L’entente entre les deux partis pourrait avoir deux volets. Premièrement, le Parti Québécois laisserait la circonscription de Rosemont, vacante avec le départ de Louise Beaudoin, à Françoise David. Celle-ci devrait renoncer à la circonscription de Gouin, le PQ ne pouvant sacrifier Nicolas Girard, un de ses meilleurs députés.
Deuxièmement, le Parti Québécois offrirait, s’il est élu, à Québec solidaire de faire partie d’un gouvernement de coalition, en offrant des ministères à Amir Khadir et/ou Françoise David, bien entendu s’ils réussissent à se faire élire.
Une telle proposition serait valable uniquement si les membres de Québec solidaire renoncent à faire campagne pour leur propre parti dans les circonscriptions identifiées comme « prenables » par le Parti Québécois et acceptent plutôt de travailler à l’élection des candidatures péquistes.
De plus, le Parti Québécois et Québec solidaire devraient intervenir auprès d’Option nationale pour que ce parti intègre, lui aussi, la coalition.
Élargir la coalition et présenter une équipe rajeunie
Au-delà de ces ententes entre le Parti Québécois et les organisations syndicales, d’une part, et Québec solidaire, d’autre part, la coalition électorale s’élargirait à l’ensemble des organisations étudiantes, environnementales, populaires et autres qui ont composé, au cours des dernières années, le front uni contre les politiques du gouvernement Charest.
Le Parti Québécois devrait inviter des leaders de ces différents mouvements à se porter candidates ou candidats sous ses couleurs, en leur réservant des circonscriptions « prenables ».
Enfin, la direction du Parti Québécois doit montrer que le parti offre aux électeurs un « réel changement » en plaçant à l’avant-scène, lors de la campagne électorale, son équipe de députés, plus particulièrement celles et ceux qui se sont signalés au cours des dernières années et qui représentent le renouveau du parti.
Mentionnons les Nicolas Girard, Martine Ouellet, Véronique Hivon, Bernard Drainville, Denis Trottier, Monique Richard, Alexandre Cloutier, Carole Poirier, Nicolas Marceau, Dave Turcotte, Guy Leclair, Marie Bouillé, Mathieu Traversy, Sylvain Gaudreault et autres, de même que les candidats Réjean Hébert et l’environnementaliste Daniel Breton.
Ces propositions paraîtront audacieuses, mais la situation le commande.

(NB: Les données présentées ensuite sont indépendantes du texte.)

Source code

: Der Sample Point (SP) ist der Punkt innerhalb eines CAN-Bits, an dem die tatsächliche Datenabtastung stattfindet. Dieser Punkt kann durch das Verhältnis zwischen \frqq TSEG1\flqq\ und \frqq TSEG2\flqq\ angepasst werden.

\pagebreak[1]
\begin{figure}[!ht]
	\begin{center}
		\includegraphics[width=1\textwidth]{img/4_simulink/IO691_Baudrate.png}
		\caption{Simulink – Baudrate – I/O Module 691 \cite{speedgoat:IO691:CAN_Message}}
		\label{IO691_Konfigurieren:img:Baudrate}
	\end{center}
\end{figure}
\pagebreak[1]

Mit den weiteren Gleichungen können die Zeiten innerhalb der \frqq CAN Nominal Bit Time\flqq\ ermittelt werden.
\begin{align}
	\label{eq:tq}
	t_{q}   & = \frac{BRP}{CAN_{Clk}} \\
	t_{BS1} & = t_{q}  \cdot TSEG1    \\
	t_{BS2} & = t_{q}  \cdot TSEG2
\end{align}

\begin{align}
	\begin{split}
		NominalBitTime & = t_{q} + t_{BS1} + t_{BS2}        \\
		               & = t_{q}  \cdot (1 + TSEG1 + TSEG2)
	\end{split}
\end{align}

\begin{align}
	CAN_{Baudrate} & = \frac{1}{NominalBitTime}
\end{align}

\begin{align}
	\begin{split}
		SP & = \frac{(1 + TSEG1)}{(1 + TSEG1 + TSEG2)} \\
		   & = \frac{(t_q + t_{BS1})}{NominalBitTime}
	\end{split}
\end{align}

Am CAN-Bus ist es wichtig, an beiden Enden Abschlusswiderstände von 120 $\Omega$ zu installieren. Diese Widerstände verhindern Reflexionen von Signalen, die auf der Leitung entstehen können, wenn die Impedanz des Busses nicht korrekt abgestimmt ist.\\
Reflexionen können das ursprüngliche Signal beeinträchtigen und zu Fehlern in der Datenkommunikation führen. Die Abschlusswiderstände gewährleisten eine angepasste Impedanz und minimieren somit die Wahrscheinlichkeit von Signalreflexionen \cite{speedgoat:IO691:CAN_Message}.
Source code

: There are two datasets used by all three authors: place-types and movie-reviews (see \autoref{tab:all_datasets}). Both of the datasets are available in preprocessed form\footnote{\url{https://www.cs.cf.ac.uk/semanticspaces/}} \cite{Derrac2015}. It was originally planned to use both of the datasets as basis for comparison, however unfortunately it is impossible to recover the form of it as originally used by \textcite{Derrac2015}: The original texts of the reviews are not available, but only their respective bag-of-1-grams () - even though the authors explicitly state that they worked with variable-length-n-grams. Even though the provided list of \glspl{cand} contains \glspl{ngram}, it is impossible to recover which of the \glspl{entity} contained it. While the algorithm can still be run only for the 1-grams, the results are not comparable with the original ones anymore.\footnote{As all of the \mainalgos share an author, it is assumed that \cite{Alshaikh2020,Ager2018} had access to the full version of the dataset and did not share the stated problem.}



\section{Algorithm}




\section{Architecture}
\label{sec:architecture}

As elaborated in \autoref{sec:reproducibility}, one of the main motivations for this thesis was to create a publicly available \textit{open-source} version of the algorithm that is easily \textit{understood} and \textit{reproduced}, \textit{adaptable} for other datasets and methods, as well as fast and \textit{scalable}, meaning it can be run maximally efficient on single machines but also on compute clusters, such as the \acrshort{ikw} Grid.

La grève étudiante a engendré une toute nouvelle dynamique sociale et politique. Elle peut se transformer en un grand mouvement libérateur.
Les forces conservatrices, opposées au changement, jalouses de leurs privilèges en ont pris la pleine mesure. Soyons assurés qu’elles vont tout mettre en œuvre pour briser cette dynamique. À nous d’y voir. C’est dans cette perspective que nous soumettons à la discussion ce plan de match.